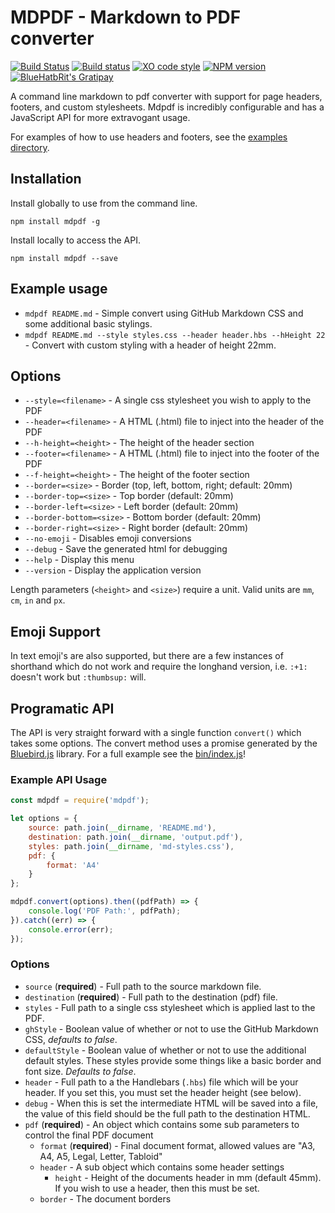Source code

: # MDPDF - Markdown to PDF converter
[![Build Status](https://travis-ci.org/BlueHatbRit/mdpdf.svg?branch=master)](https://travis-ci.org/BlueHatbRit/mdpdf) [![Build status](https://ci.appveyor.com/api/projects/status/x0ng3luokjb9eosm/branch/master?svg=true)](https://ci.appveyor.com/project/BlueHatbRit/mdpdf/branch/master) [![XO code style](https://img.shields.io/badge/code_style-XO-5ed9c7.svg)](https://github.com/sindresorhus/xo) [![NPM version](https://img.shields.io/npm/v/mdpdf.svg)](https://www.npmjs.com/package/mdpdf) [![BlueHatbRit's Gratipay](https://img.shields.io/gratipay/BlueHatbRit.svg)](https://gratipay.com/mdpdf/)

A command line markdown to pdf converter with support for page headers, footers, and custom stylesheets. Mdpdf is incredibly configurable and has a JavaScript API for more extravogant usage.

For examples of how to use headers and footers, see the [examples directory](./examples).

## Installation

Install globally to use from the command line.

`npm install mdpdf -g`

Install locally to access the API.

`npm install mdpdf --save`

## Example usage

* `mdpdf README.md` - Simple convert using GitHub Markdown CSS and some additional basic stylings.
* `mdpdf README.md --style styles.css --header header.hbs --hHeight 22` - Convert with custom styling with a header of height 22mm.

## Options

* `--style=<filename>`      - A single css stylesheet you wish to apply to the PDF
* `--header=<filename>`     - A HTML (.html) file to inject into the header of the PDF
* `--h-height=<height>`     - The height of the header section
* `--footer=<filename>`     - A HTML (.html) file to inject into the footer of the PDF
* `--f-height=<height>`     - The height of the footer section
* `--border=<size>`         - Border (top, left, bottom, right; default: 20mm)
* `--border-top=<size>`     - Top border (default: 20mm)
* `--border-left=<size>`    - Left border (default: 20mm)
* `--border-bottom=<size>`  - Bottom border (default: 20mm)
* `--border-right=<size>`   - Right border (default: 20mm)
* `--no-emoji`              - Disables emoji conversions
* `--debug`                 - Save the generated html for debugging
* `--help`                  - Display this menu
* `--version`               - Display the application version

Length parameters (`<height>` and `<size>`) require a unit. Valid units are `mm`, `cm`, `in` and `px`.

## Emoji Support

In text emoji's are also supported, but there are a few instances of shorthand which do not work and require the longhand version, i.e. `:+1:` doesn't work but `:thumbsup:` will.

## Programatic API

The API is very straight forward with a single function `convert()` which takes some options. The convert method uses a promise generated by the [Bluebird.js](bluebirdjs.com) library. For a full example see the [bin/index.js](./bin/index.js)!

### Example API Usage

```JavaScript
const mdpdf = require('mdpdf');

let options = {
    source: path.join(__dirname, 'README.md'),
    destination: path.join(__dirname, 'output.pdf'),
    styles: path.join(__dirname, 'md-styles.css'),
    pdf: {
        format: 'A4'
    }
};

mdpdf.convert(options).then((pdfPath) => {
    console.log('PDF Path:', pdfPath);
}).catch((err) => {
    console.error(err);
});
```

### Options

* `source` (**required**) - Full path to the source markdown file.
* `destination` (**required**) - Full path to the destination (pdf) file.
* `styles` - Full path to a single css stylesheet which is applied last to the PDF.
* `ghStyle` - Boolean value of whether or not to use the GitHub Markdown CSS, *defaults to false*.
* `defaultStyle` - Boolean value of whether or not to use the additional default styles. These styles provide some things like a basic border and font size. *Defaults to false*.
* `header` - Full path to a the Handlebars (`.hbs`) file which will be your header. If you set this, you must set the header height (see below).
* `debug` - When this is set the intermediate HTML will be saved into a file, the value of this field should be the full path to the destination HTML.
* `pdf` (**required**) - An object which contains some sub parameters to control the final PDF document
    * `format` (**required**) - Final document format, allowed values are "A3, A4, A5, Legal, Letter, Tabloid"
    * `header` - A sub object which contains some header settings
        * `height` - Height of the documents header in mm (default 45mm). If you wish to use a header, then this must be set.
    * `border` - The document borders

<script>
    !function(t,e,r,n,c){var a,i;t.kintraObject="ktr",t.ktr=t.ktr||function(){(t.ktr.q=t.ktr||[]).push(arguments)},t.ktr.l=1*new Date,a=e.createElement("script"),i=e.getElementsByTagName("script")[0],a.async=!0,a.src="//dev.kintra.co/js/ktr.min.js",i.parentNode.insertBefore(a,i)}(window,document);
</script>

* * * * *

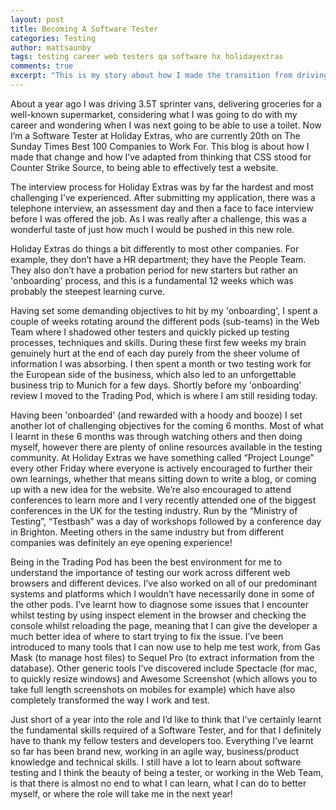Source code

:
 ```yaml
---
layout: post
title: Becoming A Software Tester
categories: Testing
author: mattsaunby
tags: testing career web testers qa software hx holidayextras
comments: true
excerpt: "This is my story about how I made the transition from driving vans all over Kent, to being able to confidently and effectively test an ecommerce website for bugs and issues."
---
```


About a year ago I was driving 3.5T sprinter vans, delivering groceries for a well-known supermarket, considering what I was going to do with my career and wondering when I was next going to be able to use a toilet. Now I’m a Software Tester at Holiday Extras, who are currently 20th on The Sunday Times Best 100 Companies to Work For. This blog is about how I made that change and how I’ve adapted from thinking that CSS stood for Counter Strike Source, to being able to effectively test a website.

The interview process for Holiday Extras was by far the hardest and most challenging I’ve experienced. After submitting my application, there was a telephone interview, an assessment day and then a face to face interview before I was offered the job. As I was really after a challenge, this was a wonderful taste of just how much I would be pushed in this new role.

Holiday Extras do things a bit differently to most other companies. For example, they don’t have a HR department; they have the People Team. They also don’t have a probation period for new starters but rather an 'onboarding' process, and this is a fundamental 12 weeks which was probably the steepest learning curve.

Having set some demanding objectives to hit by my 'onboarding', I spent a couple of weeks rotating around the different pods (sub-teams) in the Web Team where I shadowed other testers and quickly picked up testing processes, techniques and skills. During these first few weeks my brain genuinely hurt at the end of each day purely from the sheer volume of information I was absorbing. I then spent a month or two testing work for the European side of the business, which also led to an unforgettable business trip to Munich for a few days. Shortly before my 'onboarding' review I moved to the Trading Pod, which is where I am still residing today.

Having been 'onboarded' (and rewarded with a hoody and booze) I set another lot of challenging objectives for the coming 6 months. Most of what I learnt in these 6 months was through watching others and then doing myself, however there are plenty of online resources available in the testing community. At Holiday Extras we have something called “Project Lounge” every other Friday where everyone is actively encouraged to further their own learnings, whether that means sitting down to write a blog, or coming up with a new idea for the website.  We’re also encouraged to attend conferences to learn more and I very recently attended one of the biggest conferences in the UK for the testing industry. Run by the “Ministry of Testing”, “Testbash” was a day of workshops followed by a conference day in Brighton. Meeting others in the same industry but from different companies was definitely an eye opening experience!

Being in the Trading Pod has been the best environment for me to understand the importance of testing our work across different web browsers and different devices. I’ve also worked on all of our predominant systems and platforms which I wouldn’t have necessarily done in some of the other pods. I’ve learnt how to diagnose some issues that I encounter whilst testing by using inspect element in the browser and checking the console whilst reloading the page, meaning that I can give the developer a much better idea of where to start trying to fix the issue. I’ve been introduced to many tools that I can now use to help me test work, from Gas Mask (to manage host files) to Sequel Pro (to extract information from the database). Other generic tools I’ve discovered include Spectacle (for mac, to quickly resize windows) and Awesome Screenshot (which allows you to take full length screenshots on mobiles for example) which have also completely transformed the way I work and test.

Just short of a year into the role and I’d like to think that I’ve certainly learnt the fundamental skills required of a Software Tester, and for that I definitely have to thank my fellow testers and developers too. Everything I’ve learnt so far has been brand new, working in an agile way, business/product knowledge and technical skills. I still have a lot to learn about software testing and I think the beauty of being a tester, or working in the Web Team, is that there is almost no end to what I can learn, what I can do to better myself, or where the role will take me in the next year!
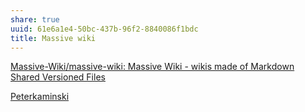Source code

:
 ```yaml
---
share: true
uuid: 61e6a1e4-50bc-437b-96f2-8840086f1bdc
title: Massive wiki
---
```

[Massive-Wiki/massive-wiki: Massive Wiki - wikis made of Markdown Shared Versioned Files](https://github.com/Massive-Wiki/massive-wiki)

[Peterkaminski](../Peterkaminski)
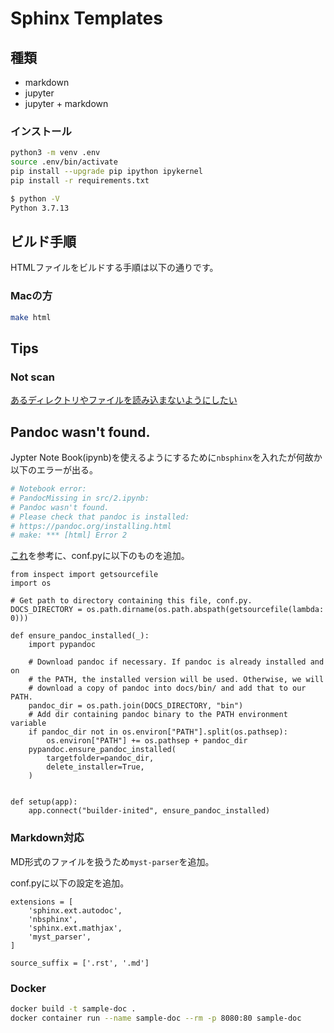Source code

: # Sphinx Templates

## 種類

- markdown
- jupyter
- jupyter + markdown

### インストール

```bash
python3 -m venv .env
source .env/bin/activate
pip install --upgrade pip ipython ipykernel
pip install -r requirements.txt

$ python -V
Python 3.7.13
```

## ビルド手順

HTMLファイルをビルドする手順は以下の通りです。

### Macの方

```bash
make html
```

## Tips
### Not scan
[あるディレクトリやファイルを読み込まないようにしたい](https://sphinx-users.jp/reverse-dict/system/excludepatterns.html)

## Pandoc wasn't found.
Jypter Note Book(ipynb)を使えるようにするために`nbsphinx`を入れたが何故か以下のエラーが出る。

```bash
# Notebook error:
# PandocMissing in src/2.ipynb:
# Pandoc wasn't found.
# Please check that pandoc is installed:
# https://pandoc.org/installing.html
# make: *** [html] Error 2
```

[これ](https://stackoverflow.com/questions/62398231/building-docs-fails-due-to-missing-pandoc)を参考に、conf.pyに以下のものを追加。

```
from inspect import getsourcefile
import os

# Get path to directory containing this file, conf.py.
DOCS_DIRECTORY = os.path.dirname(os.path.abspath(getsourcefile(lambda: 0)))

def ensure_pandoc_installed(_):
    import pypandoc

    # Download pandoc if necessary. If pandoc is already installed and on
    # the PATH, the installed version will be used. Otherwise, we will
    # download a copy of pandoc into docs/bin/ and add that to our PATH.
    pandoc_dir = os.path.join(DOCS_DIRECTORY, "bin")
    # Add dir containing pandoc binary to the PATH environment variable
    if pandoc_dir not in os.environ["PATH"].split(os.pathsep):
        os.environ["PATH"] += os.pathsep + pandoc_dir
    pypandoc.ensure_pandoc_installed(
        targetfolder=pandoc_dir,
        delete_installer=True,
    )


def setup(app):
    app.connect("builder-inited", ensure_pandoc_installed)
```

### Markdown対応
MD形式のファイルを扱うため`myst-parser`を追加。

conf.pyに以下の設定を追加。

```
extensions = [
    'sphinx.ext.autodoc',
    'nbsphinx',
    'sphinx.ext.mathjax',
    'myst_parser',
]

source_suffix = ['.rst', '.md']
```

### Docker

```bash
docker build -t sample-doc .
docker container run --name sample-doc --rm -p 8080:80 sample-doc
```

* * * * *

Look above for the line that contains "Disables emoji conversions". Starting there, transcribe every line exactly until you have copied the line that contains "the application version".

* `--no-emoji`              - Disables emoji conversions
* `--debug`                 - Save the generated html for debugging
* `--help`                  - Display this menu
* `--version`               - Display the application version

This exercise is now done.